_Activity_:
From the line with "- Time clock entry → Record for payroll" through the line with "- Sample request → Track status", inclusive, return each line of the data below exactly and leave the rest out.

[Source texts of formatted documents]
++++

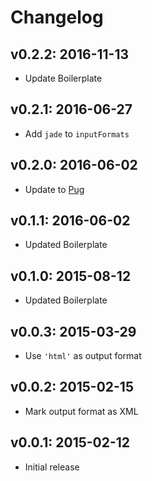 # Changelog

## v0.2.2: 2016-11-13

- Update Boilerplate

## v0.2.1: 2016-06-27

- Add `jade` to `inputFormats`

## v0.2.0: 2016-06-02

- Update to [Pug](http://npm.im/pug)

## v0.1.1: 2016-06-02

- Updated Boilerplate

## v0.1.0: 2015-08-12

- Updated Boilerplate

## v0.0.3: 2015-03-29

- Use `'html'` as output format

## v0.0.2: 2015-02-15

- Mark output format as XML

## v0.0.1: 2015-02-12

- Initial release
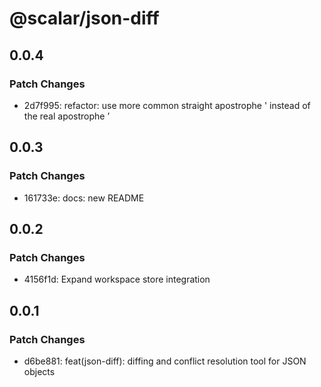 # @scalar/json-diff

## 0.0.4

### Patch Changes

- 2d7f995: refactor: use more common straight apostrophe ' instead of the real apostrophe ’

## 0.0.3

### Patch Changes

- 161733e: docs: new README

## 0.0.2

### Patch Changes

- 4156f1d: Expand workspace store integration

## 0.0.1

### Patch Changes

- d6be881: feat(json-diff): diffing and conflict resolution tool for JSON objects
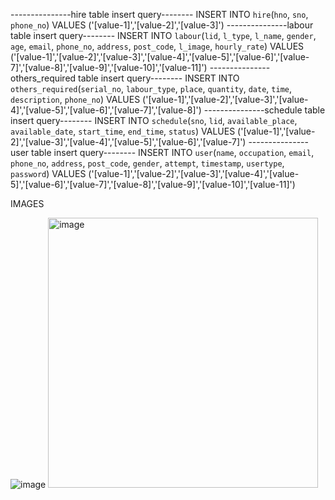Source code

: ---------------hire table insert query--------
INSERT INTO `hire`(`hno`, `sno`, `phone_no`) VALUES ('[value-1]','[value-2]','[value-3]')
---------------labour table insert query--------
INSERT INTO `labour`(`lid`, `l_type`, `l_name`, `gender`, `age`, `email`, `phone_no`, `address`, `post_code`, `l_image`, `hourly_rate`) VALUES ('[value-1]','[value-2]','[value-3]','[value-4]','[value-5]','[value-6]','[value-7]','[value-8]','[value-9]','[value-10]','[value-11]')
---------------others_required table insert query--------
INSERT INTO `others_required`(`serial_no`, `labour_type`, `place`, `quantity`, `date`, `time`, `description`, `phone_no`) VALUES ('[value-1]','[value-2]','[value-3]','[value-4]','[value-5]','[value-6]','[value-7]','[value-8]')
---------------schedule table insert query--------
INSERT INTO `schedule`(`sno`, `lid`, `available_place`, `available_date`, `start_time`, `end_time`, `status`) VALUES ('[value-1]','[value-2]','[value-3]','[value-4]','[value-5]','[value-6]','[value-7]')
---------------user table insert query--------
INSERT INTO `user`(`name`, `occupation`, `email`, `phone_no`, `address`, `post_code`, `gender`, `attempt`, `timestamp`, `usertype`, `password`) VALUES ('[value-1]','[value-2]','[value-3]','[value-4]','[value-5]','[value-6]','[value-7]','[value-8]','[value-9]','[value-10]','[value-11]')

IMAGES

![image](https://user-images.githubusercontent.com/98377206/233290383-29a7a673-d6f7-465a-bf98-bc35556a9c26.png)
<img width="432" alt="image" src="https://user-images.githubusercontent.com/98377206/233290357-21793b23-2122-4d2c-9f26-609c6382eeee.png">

++++

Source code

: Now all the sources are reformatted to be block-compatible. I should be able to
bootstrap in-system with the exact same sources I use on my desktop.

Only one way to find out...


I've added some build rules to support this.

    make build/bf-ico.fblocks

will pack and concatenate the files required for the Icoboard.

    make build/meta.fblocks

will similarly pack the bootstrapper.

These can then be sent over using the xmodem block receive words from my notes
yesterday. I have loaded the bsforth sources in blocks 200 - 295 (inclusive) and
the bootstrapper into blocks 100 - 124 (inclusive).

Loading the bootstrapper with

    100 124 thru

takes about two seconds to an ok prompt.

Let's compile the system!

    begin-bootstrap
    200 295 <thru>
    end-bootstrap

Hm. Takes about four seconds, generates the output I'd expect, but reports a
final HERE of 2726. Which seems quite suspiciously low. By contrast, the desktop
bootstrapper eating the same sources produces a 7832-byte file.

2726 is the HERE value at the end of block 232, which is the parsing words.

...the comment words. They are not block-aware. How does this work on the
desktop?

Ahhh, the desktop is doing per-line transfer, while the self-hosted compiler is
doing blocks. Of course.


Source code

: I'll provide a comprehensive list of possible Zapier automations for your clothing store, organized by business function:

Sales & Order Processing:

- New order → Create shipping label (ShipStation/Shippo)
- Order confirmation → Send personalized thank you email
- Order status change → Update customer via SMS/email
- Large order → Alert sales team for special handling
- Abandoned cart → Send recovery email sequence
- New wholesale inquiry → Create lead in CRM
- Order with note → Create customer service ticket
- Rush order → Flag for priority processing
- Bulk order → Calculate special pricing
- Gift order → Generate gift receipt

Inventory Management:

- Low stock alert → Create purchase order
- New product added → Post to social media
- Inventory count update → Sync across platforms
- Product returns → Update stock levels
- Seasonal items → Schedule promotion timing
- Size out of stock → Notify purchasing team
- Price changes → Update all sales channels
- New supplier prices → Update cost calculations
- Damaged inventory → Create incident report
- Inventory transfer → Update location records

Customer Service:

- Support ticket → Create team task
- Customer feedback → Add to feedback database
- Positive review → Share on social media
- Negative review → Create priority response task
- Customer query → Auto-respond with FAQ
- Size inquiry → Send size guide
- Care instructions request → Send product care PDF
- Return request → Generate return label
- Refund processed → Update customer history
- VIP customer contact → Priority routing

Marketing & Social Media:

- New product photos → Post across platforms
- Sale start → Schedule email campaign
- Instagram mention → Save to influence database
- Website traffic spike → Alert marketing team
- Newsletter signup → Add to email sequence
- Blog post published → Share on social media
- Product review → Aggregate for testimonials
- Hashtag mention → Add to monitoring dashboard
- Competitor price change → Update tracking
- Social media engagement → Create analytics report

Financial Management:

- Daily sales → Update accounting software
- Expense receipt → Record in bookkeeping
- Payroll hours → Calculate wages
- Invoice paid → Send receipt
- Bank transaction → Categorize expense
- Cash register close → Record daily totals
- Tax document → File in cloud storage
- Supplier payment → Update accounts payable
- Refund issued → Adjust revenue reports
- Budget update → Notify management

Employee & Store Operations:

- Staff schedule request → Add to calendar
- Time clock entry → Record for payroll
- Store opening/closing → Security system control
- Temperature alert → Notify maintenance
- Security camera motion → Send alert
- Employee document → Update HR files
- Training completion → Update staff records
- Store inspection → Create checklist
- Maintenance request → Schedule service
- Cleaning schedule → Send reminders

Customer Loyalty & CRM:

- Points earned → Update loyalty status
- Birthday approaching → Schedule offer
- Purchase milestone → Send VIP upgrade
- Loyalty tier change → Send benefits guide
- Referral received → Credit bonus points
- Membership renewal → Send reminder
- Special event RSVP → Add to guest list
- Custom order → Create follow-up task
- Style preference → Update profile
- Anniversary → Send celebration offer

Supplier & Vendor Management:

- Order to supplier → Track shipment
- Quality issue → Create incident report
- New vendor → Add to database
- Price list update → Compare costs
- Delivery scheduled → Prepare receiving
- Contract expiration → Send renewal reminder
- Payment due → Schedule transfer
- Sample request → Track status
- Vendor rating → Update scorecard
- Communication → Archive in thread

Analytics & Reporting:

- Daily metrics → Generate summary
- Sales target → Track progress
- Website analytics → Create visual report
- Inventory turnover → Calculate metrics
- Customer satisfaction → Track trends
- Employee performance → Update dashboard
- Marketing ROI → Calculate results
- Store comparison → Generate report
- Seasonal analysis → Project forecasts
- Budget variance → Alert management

++++

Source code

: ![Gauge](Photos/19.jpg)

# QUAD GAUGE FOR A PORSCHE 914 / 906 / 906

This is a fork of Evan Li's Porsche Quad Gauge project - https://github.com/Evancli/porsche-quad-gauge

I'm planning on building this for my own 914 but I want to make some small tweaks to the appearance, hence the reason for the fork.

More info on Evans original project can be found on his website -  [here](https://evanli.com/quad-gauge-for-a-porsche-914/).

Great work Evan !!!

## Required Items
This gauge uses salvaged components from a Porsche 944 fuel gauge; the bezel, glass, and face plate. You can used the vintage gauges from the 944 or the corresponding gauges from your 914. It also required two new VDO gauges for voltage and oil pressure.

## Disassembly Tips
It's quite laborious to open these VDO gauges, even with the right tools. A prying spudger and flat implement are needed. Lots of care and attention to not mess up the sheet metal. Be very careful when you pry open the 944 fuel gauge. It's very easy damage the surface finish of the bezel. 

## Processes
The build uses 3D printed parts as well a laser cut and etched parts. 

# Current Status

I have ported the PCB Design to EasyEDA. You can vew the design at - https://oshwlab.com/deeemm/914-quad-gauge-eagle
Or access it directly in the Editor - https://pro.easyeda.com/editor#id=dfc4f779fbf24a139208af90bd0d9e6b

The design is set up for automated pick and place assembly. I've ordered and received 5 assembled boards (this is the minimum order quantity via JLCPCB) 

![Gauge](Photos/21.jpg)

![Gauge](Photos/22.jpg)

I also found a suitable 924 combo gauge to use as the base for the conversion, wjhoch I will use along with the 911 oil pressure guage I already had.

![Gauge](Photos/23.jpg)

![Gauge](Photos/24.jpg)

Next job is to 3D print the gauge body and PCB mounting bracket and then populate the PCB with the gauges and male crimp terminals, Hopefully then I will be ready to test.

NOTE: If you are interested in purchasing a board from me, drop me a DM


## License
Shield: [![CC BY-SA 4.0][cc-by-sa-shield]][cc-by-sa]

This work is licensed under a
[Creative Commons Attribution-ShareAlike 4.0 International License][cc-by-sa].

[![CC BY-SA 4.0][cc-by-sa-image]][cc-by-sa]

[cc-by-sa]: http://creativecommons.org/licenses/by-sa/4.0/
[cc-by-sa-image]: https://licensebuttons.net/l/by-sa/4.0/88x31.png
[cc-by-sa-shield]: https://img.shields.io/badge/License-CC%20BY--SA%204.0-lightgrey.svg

++++

_Solution to the problem_:
- Time clock entry → Record for payroll
- Store opening/closing → Security system control
- Temperature alert → Notify maintenance
- Security camera motion → Send alert
- Employee document → Update HR files
- Training completion → Update staff records
- Store inspection → Create checklist
- Maintenance request → Schedule service
- Cleaning schedule → Send reminders

Customer Loyalty & CRM:

- Points earned → Update loyalty status
- Birthday approaching → Schedule offer
- Purchase milestone → Send VIP upgrade
- Loyalty tier change → Send benefits guide
- Referral received → Credit bonus points
- Membership renewal → Send reminder
- Special event RSVP → Add to guest list
- Custom order → Create follow-up task
- Style preference → Update profile
- Anniversary → Send celebration offer

Supplier & Vendor Management:

- Order to supplier → Track shipment
- Quality issue → Create incident report
- New vendor → Add to database
- Price list update → Compare costs
- Delivery scheduled → Prepare receiving
- Contract expiration → Send renewal reminder
- Payment due → Schedule transfer
- Sample request → Track status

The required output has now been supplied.